The goal of the project is to create a pipeline that can handle a binary classifcation problem and monitor the adequateness of the trained model for subsequent batches of data. To do so, the pipeline controls for two different types of drift:
- Covariate drift: changes in the distribution of covariates used to make the predictions
- Concept drift: changes in the output distribution
The pipeline also checks the performance of the model over the different datasets.
By default, the pipeline saves all results to Outputs
, but there is the possibility to
launch a visualization app as well.
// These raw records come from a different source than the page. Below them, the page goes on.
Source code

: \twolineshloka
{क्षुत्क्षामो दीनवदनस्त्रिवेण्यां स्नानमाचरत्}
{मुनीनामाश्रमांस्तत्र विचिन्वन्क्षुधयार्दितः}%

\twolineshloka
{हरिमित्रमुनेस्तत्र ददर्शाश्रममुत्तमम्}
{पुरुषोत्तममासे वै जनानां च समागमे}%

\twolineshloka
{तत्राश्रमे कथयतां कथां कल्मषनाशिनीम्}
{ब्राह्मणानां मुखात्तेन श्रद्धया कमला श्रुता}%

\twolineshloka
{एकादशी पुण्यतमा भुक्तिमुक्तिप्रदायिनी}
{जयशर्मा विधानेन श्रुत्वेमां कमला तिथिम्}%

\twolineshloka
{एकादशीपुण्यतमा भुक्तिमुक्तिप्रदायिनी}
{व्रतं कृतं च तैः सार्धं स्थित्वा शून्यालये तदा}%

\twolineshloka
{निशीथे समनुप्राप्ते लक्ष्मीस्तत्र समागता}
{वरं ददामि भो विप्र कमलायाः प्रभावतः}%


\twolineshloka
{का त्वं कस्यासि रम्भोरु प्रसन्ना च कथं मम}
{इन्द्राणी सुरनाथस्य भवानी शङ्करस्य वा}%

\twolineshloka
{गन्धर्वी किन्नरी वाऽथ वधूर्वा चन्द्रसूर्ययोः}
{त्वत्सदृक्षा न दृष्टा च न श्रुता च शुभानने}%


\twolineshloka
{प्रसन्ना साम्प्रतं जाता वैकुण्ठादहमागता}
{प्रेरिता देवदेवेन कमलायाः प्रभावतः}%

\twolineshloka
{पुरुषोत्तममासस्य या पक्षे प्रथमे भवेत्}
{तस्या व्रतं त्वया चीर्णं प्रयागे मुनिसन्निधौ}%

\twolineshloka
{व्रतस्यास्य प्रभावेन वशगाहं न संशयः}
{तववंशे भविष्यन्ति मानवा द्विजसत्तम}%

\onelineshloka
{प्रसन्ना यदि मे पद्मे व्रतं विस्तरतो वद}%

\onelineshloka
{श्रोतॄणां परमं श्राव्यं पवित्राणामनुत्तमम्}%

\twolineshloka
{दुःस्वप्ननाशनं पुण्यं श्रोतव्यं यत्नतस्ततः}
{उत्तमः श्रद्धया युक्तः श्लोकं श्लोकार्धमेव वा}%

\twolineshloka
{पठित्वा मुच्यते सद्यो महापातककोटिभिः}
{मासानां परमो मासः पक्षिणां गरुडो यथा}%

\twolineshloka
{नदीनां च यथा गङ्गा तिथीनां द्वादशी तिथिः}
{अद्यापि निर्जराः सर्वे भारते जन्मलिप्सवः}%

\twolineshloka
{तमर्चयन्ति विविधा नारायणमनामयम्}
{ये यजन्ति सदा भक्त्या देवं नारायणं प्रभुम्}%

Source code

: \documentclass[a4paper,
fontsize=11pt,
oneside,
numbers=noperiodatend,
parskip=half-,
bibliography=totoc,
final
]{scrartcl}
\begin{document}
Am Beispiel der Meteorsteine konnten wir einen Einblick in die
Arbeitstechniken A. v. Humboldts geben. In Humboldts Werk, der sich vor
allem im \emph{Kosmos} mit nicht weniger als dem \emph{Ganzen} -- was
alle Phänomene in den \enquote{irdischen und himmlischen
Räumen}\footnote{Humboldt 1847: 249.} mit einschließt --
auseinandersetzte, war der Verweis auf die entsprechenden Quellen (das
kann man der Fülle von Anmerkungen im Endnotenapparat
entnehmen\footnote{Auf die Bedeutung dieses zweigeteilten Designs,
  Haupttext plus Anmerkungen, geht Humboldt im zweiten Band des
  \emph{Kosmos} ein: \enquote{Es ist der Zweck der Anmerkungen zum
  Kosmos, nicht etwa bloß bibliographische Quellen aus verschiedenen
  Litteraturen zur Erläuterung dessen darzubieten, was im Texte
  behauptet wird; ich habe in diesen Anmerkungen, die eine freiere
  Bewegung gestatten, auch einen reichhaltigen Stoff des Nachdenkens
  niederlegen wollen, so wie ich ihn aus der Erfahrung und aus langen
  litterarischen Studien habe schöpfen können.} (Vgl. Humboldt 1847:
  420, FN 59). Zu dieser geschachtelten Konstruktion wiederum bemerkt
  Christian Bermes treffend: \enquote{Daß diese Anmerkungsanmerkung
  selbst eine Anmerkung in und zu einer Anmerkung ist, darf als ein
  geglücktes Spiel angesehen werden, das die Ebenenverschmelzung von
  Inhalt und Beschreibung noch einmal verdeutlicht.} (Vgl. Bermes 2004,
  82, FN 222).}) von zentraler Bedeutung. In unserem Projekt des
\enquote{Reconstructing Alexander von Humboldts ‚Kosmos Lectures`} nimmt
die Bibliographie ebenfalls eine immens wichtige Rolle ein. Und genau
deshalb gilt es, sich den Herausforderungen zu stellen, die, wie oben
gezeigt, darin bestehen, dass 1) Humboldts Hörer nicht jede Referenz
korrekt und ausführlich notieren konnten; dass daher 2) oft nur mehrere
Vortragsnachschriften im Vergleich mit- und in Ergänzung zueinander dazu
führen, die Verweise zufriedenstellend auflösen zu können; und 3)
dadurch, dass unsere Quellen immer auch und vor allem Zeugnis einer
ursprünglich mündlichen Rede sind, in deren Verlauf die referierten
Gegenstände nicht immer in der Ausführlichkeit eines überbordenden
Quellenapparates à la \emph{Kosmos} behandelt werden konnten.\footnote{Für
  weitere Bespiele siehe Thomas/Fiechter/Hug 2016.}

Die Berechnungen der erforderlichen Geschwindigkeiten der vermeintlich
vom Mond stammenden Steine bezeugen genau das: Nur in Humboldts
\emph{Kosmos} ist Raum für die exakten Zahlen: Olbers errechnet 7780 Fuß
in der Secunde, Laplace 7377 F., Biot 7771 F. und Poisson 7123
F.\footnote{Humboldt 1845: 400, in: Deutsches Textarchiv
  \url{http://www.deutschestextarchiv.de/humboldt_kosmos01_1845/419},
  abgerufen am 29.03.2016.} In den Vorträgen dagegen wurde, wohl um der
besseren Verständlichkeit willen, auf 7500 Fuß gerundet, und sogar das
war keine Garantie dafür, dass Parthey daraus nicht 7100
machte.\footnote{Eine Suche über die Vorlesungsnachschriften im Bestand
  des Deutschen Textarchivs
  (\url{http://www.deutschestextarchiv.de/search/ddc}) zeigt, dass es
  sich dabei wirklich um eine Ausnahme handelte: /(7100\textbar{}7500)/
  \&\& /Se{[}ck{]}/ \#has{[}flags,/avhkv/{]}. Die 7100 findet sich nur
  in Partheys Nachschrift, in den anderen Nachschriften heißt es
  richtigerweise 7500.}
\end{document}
The app is interactive and allows the user to input new
batches and have an overview of the drift metrics.
To create the required folder structure, run from the project's root directory:
python setup.py
The requirements are in requirements.txt
. To install them using pip, run:
pip install -r requirements.txt
The first step is to make sure a model is trained on the data. Please make sure that
all the configurations are set in the params/conf/conf.json
file. Then, the model
can be trained by running at the src/
level:
python train_model.py
N.B.: the training data must be placed in the Inputs/
folder.
The pipeline can be run independently from the command line by running the following commands from the root directory:
main.py [-h] [-m {process,evaluate}] --batch-id BATCH_ID
optional arguments:
-m {process,evaluate}, --mode {process,evaluate} Defines the type of monitoring to perform
--batch-id BATCH_ID Id of batch to be parsed
N.B.: the batch data must be placed in the Inputs/Batches
folder. And follow
the naming template: batch{id}.csv
Another option is to run the pipeline directly from the app, by running:
streamlit run launch_app.py